There are five members in the pan-Californian band Spice who’ve contributions lay equally on the surface of their debut album’s crackling, rocky complexion. Formed in 2018 and based across California, each members’ roots are in the North Bay of San Francisco. Spice’s sound pulls from the sense of melody and drive inherent to Bay Area pedigree, peppered with modernity and awash with an anthemic haze. The hook is in the connection as much as melody, with each song building its inner narrative and exploration of affliction. At its epicenter of those fault line is most notably that of vocalist, Ceremony frontman Ross Farrar. Following Farrar’s career throughout his shape-shifting hardcore-punk band as well as projects like his shoegazing offshoot the Down House, he’s never shied away from applying varying degrees of pressure onto sound, and on “Spice”, we experience this in one of its most focused instances of aggression to date.
Alongside Spice bandmates in fellow Ceremony drummer Jake Casarotti, bassist Cody Sullivan (No Sir, Sabertooth Zombie), guitarist Ian Simpson (Creative Adult,) and violinist Victoria Skudlarek, the collective’s “deliberate isolation of pain” through fascias of hardcore and indie rock channel themselves through in non-stop urgency that makes for one of the year’s most rewardingly thrill rides in anxiety-riddled head charges and whirring melodies.
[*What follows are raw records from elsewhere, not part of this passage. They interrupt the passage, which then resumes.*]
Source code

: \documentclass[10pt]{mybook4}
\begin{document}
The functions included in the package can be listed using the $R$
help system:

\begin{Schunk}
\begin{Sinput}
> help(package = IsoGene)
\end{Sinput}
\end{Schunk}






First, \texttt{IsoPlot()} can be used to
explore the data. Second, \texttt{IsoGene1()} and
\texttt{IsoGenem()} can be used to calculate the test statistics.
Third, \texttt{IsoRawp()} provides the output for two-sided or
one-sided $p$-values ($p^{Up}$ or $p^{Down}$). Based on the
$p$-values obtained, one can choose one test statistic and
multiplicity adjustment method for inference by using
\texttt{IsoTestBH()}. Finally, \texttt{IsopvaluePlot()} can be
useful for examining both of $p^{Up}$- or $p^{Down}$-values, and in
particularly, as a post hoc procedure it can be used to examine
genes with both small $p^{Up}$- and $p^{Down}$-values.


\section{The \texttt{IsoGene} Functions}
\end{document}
The listen is pop-induced, billowing in the air, and heavy like a pile of bricks at once, and when all of these elements atomize onto one slab, we hear how pain even in isolated form comes in many forms.
The audacity for Spice to entitle a song called “I Don’t Wanna Die In New York City” and to have it bark back through the dark city mania of an early Walkmen track is a sticking point that echoes throughout the rest of the listen. It’s been almost two decades since the Aughts’ NYC underground sculpted a movement in rockism, after all. That’s enough passage to warrant revisioning metropolitan nightmares through a modern lens with windows dirtied and pushed out here on tracks like “BLACK CAR” and the “The Building Was Gone”.
With “First Feeling” and “All My Best Shit”, Spice punctuate post-hardcore and brainy pop-punk with tightly-wound exclamations and sharp brevity. There’s a separation from where they stand against sinking into familiarity, however, thanks to the searing heat radiating from Victoria Skudlarek’s violin strings, sparking instantaneously as they careen through the former. On “Murder”, she helps orchestrate a dark secret life lived, and on “Reward Trip” she guides an electric third rail down a lost highway. Later on “26 Days”, she and her Spice ‘mates stretch light with a towering wait.
The totality of Spice in its 30-minute listen, with its non-stop concentrate of pain succeeds as a group exercise in attempting to control that which consumes us. That it also happens to be knockout debut from a band whose makeup continues to reinvent themselves by leaving no corner of underground rock uncovered as a conduit to carry this out only helps it go down easier. The record diverts from a singular mood, tempo, or delivery, instead focusing on orchestrating emotional drain as single impulses—fast, slow, driving, simple, and layered—that coalesce in their machinations. At its core, Spice’s Self-Titled album is wired together by brawny and brittle guitars, lock-groove rhythms, and vocals announce each moment and mood.